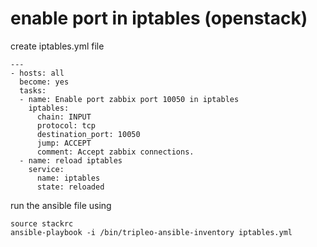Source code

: 
# enable port in iptables (openstack)

create iptables.yml file
```
---
- hosts: all
  become: yes
  tasks:
  - name: Enable port zabbix port 10050 in iptables
    iptables:
      chain: INPUT
      protocol: tcp
      destination_port: 10050
      jump: ACCEPT
      comment: Accept zabbix connections.
  - name: reload iptables
    service:
      name: iptables
      state: reloaded
```
run the ansible file using 
```
source stackrc
ansible-playbook -i /bin/tripleo-ansible-inventory iptables.yml
```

- **PROBLEM DETAILS**
Look through the entries above and count each line holding "ansible"; report the count alone.

- **RESULT FOR THIS EXERCISE**
2